What screenwriter Eleanor Bergstein has done is pickle her film script in aspic and recreate it, virtually frame by frame, on stage. She and director Sarah Tipple even reinforce this notion by projecting images and footage onto the vast white set, so the lake ‘lift’, for example, is performed through a screen on which is displayed a gently rippling body of water. It’s clunky, unconvincing and, ultimately, a cheat.
For fans of the film – and the auditorium seems choc-a-bloc with them – it’s a faithful, if inevitably rather pale, imitation of its source material. For lovers of live theatre, paying fifty-odd quid for a stalls seat, it feels uncomfortably like cynical exploitation.

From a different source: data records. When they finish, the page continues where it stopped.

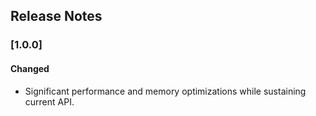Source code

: ## Release Notes

### [1.0.0]

#### Changed

- Significant performance and memory optimizations while sustaining current API.

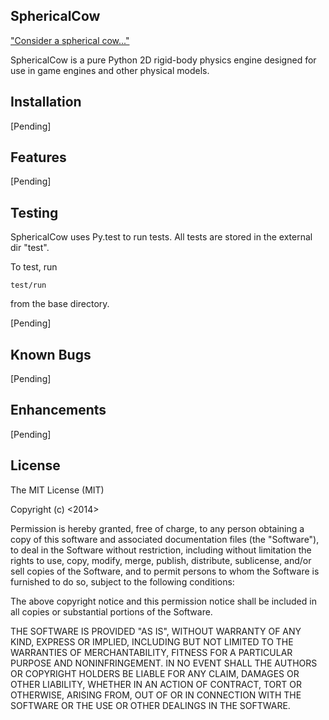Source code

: SphericalCow
-------------

["Consider a spherical cow..."](http://en.wikipedia.org/wiki/Spherical_cow)

SphericalCow is a pure Python 2D rigid-body physics engine designed for use in game engines and other physical models.

Installation
------------

[Pending]

Features
--------

[Pending]

Testing
-------

SphericalCow uses Py.test to run tests. All tests are stored in the external dir "test".

To test, run

	test/run

from the base directory.

[Pending]

Known Bugs
----------

[Pending]

Enhancements
------------

[Pending]

License
-------

The MIT License (MIT)

Copyright (c) <2014> <Dominic Adams>

Permission is hereby granted, free of charge, to any person obtaining a copy
of this software and associated documentation files (the "Software"), to deal
in the Software without restriction, including without limitation the rights
to use, copy, modify, merge, publish, distribute, sublicense, and/or sell
copies of the Software, and to permit persons to whom the Software is
furnished to do so, subject to the following conditions:

The above copyright notice and this permission notice shall be included in
all copies or substantial portions of the Software.

THE SOFTWARE IS PROVIDED "AS IS", WITHOUT WARRANTY OF ANY KIND, EXPRESS OR
IMPLIED, INCLUDING BUT NOT LIMITED TO THE WARRANTIES OF MERCHANTABILITY,
FITNESS FOR A PARTICULAR PURPOSE AND NONINFRINGEMENT. IN NO EVENT SHALL THE
AUTHORS OR COPYRIGHT HOLDERS BE LIABLE FOR ANY CLAIM, DAMAGES OR OTHER
LIABILITY, WHETHER IN AN ACTION OF CONTRACT, TORT OR OTHERWISE, ARISING FROM,
OUT OF OR IN CONNECTION WITH THE SOFTWARE OR THE USE OR OTHER DEALINGS IN
THE SOFTWARE.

The whole approach is fraught with problems. I shan’t dwell on them, except to moan that the decision to use a kind of filmic underscore of pop songs from the 1963 era is disappointingly undercut by the criminal waste of the fabulous on-stage band, with the producers opting instead for recorded tracks through the majority of the show.
What can’t be denied is the extraordinary talent put to energetic use in the pursuit of this strange endeavour. Swayze himself may not be available, but even without him, the dancing is sensational. Paul-Michael Jones reveals his trained background in the Swayze role, looking every bit the part, and he’s matched step for step in the routines by Charlotte Gooch as his summer camp dance partner whose accidental pregnancy kicks off what little there is in the way of a plot. Meanwhile, Emily Holt as Baby looks a lot like Jennifer Grey and manages the transition from shy ugly duckling to dirty dancing swan capably enough.
So if you’re prepared to put away any critical faculties and simply sit back and enjoy the choreography, then by all means go for it. It’s colourful, vibrant and leaves you breathless. But renting the DVD is cheaper.